A única defesa contra a mediocridade é a cultura. Nossos textos internos devem, embora acessíveis, manter a característica de evitar cair no lugar comum da autoajuda, das frases de efeito, das recomendações banais acerca de um comportamento social deste ou daquele tipo.
Não são todos os textos que apresentam estes vícios, mas alguns são difíceis de crer que tenham sido preparados para uma reunião de elevação espiritual.
Sempre me orgulhei de pertencer a uma Ordem que não discutia assuntos de natureza pessoal, que fazia considerações sobre escolhas pessoais, orientação política ou sexual. Nosso objetivo como rosacruzes é nos tornarmos seres humanos melhores a partir do ponto em que estamos, e não a partir de um critério de perfeição determinado por alguém em alguma sala fechada.
O espírito se manifesta de variadas formas, ou como lembra o Bhaghavad Gita, o mesmo Krishna tem milhares de bocas e rostos.
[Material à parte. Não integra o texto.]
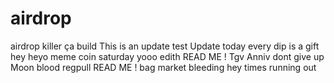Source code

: # airdrop
airdrop killer
ça build
This is an update
test
Update today
every dip is a gift
hey
heyo
meme coin
saturday
yooo
edith
READ ME !
Tgv
Anniv
dont give up
Moon
blood
regpull
READ ME !
bag
market bleeding
hey
times running out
O que importa, portanto, é estimular nossos membros a consumirem alimento espiritual de boa qualidade, a lerem os filósofos, mesmo aqueles que como Cioran[1] “nasceram sem o órgão da fé”. Não importa. Muitas vezes o raciocínio de um ateu é mais interessante e preciso do que o discurso piegas de um crente. E um raciocínio adequado, com ideias claras e distintas, ajuda as mentes a construírem uma personalidade imune aos cantos de sereia dos vampiros de almas espalhados pelo planeta.
A Ordem Rosacruz, ao contrário das religiões, não consola sofredores, mas os instrui, para que se fortaleçam e cresçam em capacidade mental e espiritual.
Nossos discursos lidos em ambiente reservado devem ser, portanto, didáticos e claros, mas sempre livres do apelo fácil das recomendações de conduta, focando estimular cada um dos membros a procurar, por seu próprio esforço, as respostas aos seus questionamentos, não só na tradição esotérica, mas, principalmente, na tradição intelectual filosófica e científica, que em si representa o esforço coletivo da humanidade para libertar-se da ignorância, essa sim, nossa verdadeira e mais perigosa inimiga.
Contra ela voltemos todas as nossas forças.

[1 Emil Cioran (Rasinari, 8 de abril de 1911 - Paris, 20 de junho de 1995) foi um escritor e filósofo romeno radicado na França. Em 1949, ao publicar "précis de decomposition", passa a assinar E.M. Cioran, influenciado por E.M. Forster -esse "M" não tem nenhuma relação com outros nomes do filósofo (como Michel, Mihai, etc.